Rezpiral has created a few beautiful literary tools about mezcal and agave production in the unique context of Oaxaca. BRN picked up one if these booklets called “Vivero Amigos Del Maguey Y La Biodiversidad” at the Agave Heritage Festival last year. The BRN horticulture team was inspired by the booklet that lays out an easily replicable model for growing agaves from seed and describes the first phase of Rezpiral’s experiments with starting a nursery and planting with an agroforestry approach.
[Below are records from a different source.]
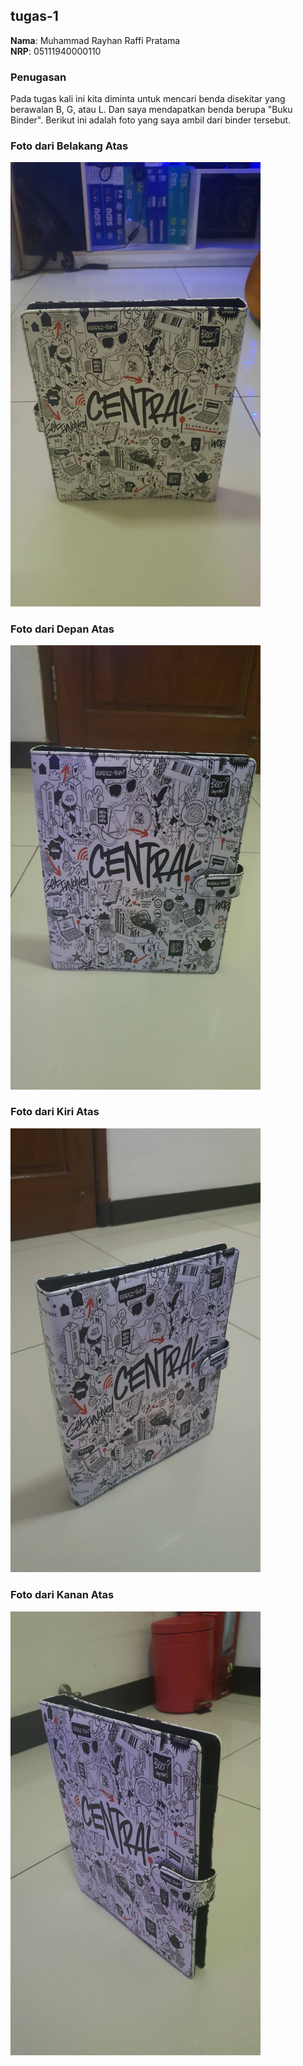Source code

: ## tugas-1

**Nama**: Muhammad Rayhan Raffi Pratama<br>
**NRP**: 05111940000110

### Penugasan
Pada tugas kali ini kita diminta untuk mencari benda disekitar yang berawalan B, G, atau L. Dan saya mendapatkan benda berupa "Buku Binder". Berikut ini adalah foto yang saya ambil dari binder tersebut. 

### Foto dari Belakang Atas
<img src="images/belakangatas.jpg" width="400">

### Foto dari Depan Atas
<img src="images/depanatas.jpg" width="400">

### Foto dari Kiri Atas
<img src="images/kiriatas.jpg" width="400">

### Foto dari Kanan Atas
<img src="images/kananatas.jpg" width="400">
BRN has been approached numerous times by various groups interested in learning how to start up nurseries for growing agaves in the US/Mexico borderlands, so we have realized that there is demand for workshops and a printed resource that details seed collection, propagation and planting methods that can provide an iterative framework for restoration practitioners, land managers, and spirit producers, that can be adjusted to fit the contexts and needs of the grower. With support from Mountain Rose Herbs and Bat Conservation International, the Native Plant Materials program will be developing a set of bilingual regional regional guide books, inspired by Rezpiral’s guide and building on their momentum, for growing agaves with a restoration focus but that can be used by any interested folks. Perin’s visit to Oaxaca was so inspiring for kickstarting this work, and provided so much food for thought regarding ecological work that must also navigate the social cultural and political worlds. BRN looks forward to working more with Rezpiral in the future!